"""

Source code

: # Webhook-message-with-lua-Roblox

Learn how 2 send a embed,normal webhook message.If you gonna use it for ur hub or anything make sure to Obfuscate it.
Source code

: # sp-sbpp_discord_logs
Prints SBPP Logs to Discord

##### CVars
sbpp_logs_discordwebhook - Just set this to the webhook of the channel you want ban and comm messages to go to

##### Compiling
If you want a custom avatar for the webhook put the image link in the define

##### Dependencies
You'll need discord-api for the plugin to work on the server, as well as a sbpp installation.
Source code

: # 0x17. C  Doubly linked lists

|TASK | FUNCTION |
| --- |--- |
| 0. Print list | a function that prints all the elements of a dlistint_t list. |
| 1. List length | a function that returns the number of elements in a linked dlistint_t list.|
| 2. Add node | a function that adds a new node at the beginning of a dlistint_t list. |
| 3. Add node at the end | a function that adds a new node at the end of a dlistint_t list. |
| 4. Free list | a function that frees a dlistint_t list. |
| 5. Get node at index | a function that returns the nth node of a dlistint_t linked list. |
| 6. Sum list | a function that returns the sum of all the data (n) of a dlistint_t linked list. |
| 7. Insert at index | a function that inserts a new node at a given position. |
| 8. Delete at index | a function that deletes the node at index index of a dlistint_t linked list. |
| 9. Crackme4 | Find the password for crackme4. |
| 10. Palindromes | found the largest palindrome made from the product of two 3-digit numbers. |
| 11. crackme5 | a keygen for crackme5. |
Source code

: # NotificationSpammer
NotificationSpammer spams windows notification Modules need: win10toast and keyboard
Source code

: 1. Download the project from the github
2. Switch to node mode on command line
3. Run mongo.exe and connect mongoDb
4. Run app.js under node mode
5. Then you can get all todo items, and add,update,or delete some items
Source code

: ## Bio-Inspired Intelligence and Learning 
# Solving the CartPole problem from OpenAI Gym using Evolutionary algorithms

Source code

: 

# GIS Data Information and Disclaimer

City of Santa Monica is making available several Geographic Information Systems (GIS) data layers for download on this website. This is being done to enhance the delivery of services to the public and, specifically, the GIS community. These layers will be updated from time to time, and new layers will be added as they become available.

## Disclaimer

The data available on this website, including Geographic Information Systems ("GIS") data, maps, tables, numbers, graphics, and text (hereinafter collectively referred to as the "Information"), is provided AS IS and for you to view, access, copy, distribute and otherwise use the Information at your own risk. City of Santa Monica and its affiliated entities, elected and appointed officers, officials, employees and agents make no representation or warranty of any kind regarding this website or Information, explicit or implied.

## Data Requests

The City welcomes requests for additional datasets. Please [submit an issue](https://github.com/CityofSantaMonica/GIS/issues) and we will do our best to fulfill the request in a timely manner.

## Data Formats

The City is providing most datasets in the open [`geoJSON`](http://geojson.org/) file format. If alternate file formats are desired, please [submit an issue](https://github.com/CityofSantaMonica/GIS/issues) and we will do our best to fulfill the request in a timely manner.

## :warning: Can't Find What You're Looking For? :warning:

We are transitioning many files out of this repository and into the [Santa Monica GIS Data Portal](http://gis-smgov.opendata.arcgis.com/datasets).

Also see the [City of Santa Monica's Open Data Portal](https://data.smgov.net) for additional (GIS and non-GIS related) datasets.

"""

GOAL OF THE EXERCISE
Restate each line above word for word.

WRITTEN SOLUTION
Source code

: # Webhook-message-with-lua-Roblox

Learn how 2 send a embed,normal webhook message.If you gonna use it for ur hub or anything make sure to Obfuscate it.
Source code

: # sp-sbpp_discord_logs
Prints SBPP Logs to Discord

##### CVars
sbpp_logs_discordwebhook - Just set this to the webhook of the channel you want ban and comm messages to go to

##### Compiling
If you want a custom avatar for the webhook put the image link in the define

##### Dependencies
You'll need discord-api for the plugin to work on the server, as well as a sbpp installation.
Source code

: # 0x17. C  Doubly linked lists

|TASK | FUNCTION |
| --- |--- |
| 0. Print list | a function that prints all the elements of a dlistint_t list. |
| 1. List length | a function that returns the number of elements in a linked dlistint_t list.|
| 2. Add node | a function that adds a new node at the beginning of a dlistint_t list. |
| 3. Add node at the end | a function that adds a new node at the end of a dlistint_t list. |
| 4. Free list | a function that frees a dlistint_t list. |
| 5. Get node at index | a function that returns the nth node of a dlistint_t linked list. |
| 6. Sum list | a function that returns the sum of all the data (n) of a dlistint_t linked list. |
| 7. Insert at index | a function that inserts a new node at a given position. |
| 8. Delete at index | a function that deletes the node at index index of a dlistint_t linked list. |
| 9. Crackme4 | Find the password for crackme4. |
| 10. Palindromes | found the largest palindrome made from the product of two 3-digit numbers. |
| 11. crackme5 | a keygen for crackme5. |
Source code

: # NotificationSpammer
NotificationSpammer spams windows notification Modules need: win10toast and keyboard
Source code

: 1. Download the project from the github
2. Switch to node mode on command line
3. Run mongo.exe and connect mongoDb
4. Run app.js under node mode
5. Then you can get all todo items, and add,update,or delete some items
Source code

: ## Bio-Inspired Intelligence and Learning 
# Solving the CartPole problem from OpenAI Gym using Evolutionary algorithms

Source code

: 

# GIS Data Information and Disclaimer

City of Santa Monica is making available several Geographic Information Systems (GIS) data layers for download on this website. This is being done to enhance the delivery of services to the public and, specifically, the GIS community. These layers will be updated from time to time, and new layers will be added as they become available.

## Disclaimer

The data available on this website, including Geographic Information Systems ("GIS") data, maps, tables, numbers, graphics, and text (hereinafter collectively referred to as the "Information"), is provided AS IS and for you to view, access, copy, distribute and otherwise use the Information at your own risk. City of Santa Monica and its affiliated entities, elected and appointed officers, officials, employees and agents make no representation or warranty of any kind regarding this website or Information, explicit or implied.

## Data Requests

The City welcomes requests for additional datasets. Please [submit an issue](https://github.com/CityofSantaMonica/GIS/issues) and we will do our best to fulfill the request in a timely manner.

## Data Formats

The City is providing most datasets in the open [`geoJSON`](http://geojson.org/) file format. If alternate file formats are desired, please [submit an issue](https://github.com/CityofSantaMonica/GIS/issues) and we will do our best to fulfill the request in a timely manner.

## :warning: Can't Find What You're Looking For? :warning:

We are transitioning many files out of this repository and into the [Santa Monica GIS Data Portal](http://gis-smgov.opendata.arcgis.com/datasets).

Also see the [City of Santa Monica's Open Data Portal](https://data.smgov.net) for additional (GIS and non-GIS related) datasets.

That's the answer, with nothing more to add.